Tuesday, May 24, 2011

Royal Birthday in Cheese Town

We heard the hype about Queen’s Day when we moved to Holland.  There were always tales of orange-wearing revelers jumping on boats, dancing and drinking enough Heineken to boost company stock until at least August.

The celebrations began in Alkmaar this year on April 29th, the day before the marked celebration of the birthday of Queen Beatrix of The Netherlands.  The city center was packed with local folks selling and trading their old, unwanted household goods in a festive atmosphere of food  and live music swirling in the wind.

Photo by Camille
We were returning  that afternoon by train after spending Easter school vacation in France.   Our little old BMW was parked in a nice residential spot on the edge of the city center not far from the train station – easily retrievable when returning so we could load suitcases and drive home.  Or so we thought…
My ten year-old daughter and I jogged from the station to get our car while the rest of the family sat on suitcases and waited.  She and I started to see crowds of people as we neared the parking spot, and I was becoming sure that our car had been towed away.  All we could see were people shuffling through the biggest outdoor garage sale that I had ever seen.  Somewhere I could faintly hear Bob Dylan's voice taunting us when the wind blew our direction.
Camille and I laughed when we arrived at a blocked street and racks of used clothes for sale on our car.   The people selling the clothes found our predicament funny and suggested we take a taxi from the station, and then retrieve our car later.  I offered them a commission if they sold our old car and we returned to the station by foot.
Photo by Camille
The celebrations in the city on the next day were very lively.  People wearing orange wigs and shirts were in boats motoring down the canals by mid-morning.  We decided to join them by renting a boat at the shop near our house.
We were warned to watch out for plastic in the water, and to stay away from the crowds and craziness of the canals that lead through the heart of the city center.  We were then on our way to the city center just to have a look.

by Camille

Our boat propeller caught some plastic at less than 100 meters into our boat trip.  We pulled over to the side of the canal and were able to get back going after removing the plastic and flooding the engine with too much fuel while trying to restart.  We caught more plastic as we neared the very center and our boat kept cutting off at low speeds and bumping into other boats anchored there to party.  I really felt like a foreigner in this rented boat, not speaking much Dutch and running into other boats like this.  We did find our rhythm after a bit and enjoyed cruising around.
It was late afternoon by the time we were back on foot and touring around town. People were packed tightly near stages for live music and DJs, while many streets were hard to pass because of the crowds.  Not many children were playing around, as perhaps they were the day before or earlier in the day.  I would occasionally sound a “drunk monster” warning for my wife or kids to move out of the way of some nearly seven feet tall, staggering Dutchmen - the tallest people in the world.   These were probably gentle folks during normal times, but one Frankenstein with beer foam coming out of his ears nearly crushed my wife’s ankle as he staggered past with a distant look on his face.  She was OK after a minute, and I think he had no clue what happened or even where he was.

All together, it was a good time.

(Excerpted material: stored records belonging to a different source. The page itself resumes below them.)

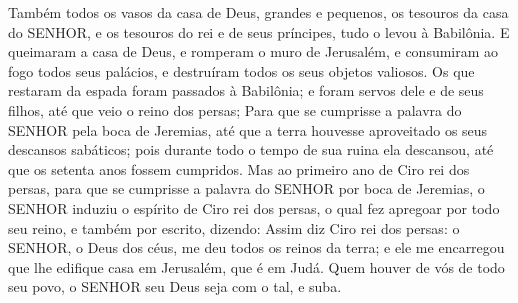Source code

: {Também todos os vasos da casa de Deus, grandes e pequenos, os tesouros da casa do SENHOR, e os tesouros do rei e de seus príncipes, tudo o levou à Babilônia.
E queimaram a casa de Deus, e romperam o muro de Jerusalém, e consumiram ao fogo todos seus palácios, e destruíram todos os seus objetos valiosos.
Os que restaram da espada foram passados à Babilônia; e foram servos dele e de seus filhos, até que veio o reino dos persas;
Para que se cumprisse a palavra do SENHOR pela boca de Jeremias, até que a terra houvesse aproveitado os seus descansos sabáticos; pois durante todo o tempo de sua ruina ela descansou, até que os setenta anos fossem cumpridos.
Mas ao primeiro ano de Ciro rei dos persas, para que se cumprisse a palavra do SENHOR por boca de Jeremias, o SENHOR induziu o espírito de Ciro rei dos persas, o qual fez apregoar por todo seu reino, e também por escrito, dizendo:
Assim diz Ciro rei dos persas: o SENHOR, o Deus dos céus, me deu todos os reinos da terra; e ele me encarregou que lhe edifique casa em Jerusalém, que é em Judá. Quem houver de vós de todo seu povo, o SENHOR seu Deus seja com o tal, e suba.\par }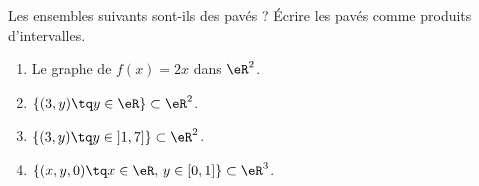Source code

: \begin{exercice}\label{exoGeomAnal-0007}

	Les ensembles suivants sont-ils des pavés ? Écrire les pavés comme produits d'intervalles.
	\begin{enumerate}
		\item
			Le graphe de $f(x)=2x$ dans $\eR^2$.
		\item
			$\{ (3,y)\tq y\in\eR \}\subset\eR^2$.
		\item
			$\{ (3,y)\tq y\in\mathopen] 1 , 7 \mathclose] \}\subset\eR^2$.
		\item
			$\{ (x,y,0)\tq x\in\eR,\,y\in\mathopen[ 0 , 1 \mathclose] \}\subset\eR^3$.
	\end{enumerate}
	
\end{exercice}

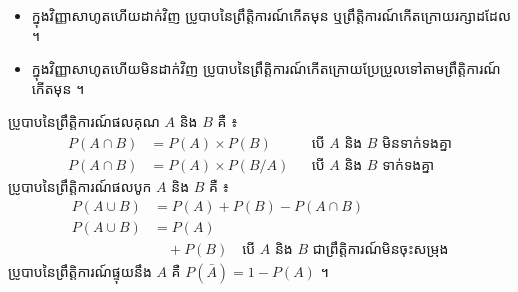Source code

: \begin{note}[សម្គាល់]
\begin{itemize}
  \item ក្នុងវិញ្ញាសាហូតហើយដាក់វិញ ប្រូបាបនៃព្រឹត្តិការណ៍កើតមុន ឬព្រឹត្តិការណ៍កើតក្រោយរក្សាដដែល ។
  \item ក្នុងវិញ្ញាសាហូតហើយមិនដាក់វិញ ប្រូបាបនៃព្រឹត្តិការណ៍កើតក្រោយប្រែប្រួលទៅតាមព្រឹត្តិការណ៍កើតមុន ។
\end{itemize}
\end{note}

\begin{theorem}[សន្និដ្ឋាន]
ប្រូបាបនៃព្រឹត្តិការណ៍ផលគុណ $A$ និង $B$ គឺ ៖
\[
\begin{aligned}
P(A \cap B) &= P(A)\times P(B) && \text{បើ } A \text{ និង } B \text{ មិនទាក់ទងគ្នា}\\
P(A \cap B) &= P(A)\times P(B/A) && \text{បើ } A \text{ និង } B \text{ ទាក់ទងគ្នា}
\end{aligned}
\]
ប្រូបាបនៃព្រឹត្តិការណ៍ផលបូក $A$ និង $B$ គឺ ៖
\[
\begin{aligned}
P(A \cup B) &= P(A) + P(B) - P(A \cap B)\\
P(A \cup B) &= P(A)\\
&\quad + P(B) \quad \text{បើ } A \text{ និង } B \text{ ជាព្រឹត្តិការណ៍មិនចុះសម្រុង}
\end{aligned}
\]
ប្រូបាបនៃព្រឹត្តិការណ៍ផ្ទុយនឹង $A$ គឺ $P(\bar{A}) = 1 - P(A)$ ។
\end{theorem}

But we will be sure to catch the day-before activities next year, and see how much of our old stuff that we can sell.  I will also keep my old combat boots ready for the family to wear when getting into crowds of drunken giants.  And perhaps we will try a canoe to better navigate the hidden obstacles in the canal.
by Camille

This post was first published on 12 May 2011.

Friday, May 6, 2011

A Real, Live Windmill Museum

It is not hard to gander at the 17th century windmills scattered around the polders (low-lying tracks of land with controled water) of North Holland.  The numerous icons, seen in distant fields or viewed up close, keep part of the past alive and are constant reminders that this is indeed Holland.
The taller, modern windmills about the area generate the “green” electricity to which we chose to subscribe with our local power company when moving here, but what about the old windmills?  A short drive - or long and pleasant bike ride - up from Amsterdam will reach the Museummolen at  Schermerhorn, which calls itself ‘’a top-class museum below sea level.”  Visitors can climb inside the big old devices to learn more at this neat little museum that looks like it is sitting in the middle of nowhere on highway N243.
“God made the Earth, but the Dutch made Holland.”  I thought this statement sounded a bit strange when I first heard it at the museum, but the fact is that most of Holland is 1 – 4.5 meters below sea-level, and the inhabitants here hundreds of years ago had to find a way to drain the land where they wanted to live and farm.  No electricity yet, but lots of wind around here made windmills famous for pumping water out of areas where people wanted to be.   As strange as the statement sounded at first, the Dutch accomplished some almost supernatural feats in making their own land.
It is all pretty basic in the design of how wind turns the sails (arms), which turn an inner wheel, which turns the upright shaft going down in the body of the windmill, and is connected to another wheel at the bottom that turns the Archimedean screw down in the water.  This large screw looks like the screws on the bottoms of power equipment made to dig holes for fencing and farming.  The water rides up the ridges of the screw in its spiraling motion, to be transported to the next canal over, where another windmill not far away could take over by sending the water onto other directions and holding canals.  Yes, just that simple and effective.

The museum itself is relatively small, but has old-world character.  A cinema room shows a short film about the history and technology.  The staff was glad to put the films in English and French for our visiting group.  Various tools and models are on display inside, with a little cafĂ© and of course, a gift shop.
Continue out the main building to enter one of these old devices.  The miller’s living quarters on the lower level is preserved as it was back then, complete with manequins for atmosphere.  And it is almost exciting to climb up the narrow stairways inside to reach the top as the internal shafts are turning nearby.  Outside, there is a farmhouse with old tools and plenty of polder to stare at while imagining how things used to be.
The man and woman working at the museum were polite during our visit, but they made sure we were on our way out of the museum at 4:55, five minutes before closing.  The man was dancing and making drinking gestures behind the front counter, while telling us that they were on their way to a marriage anniversary party as soon as the doors shut behind us.   A tour bus pulled up outside the museum at 5:05 as we were getting on our bikes to head back to Alkmaar.  The 50 or so '50-something' aged group unloaded the bus, and then looked disappointed to learn that the staff had locked up and were on their way to a hoedown.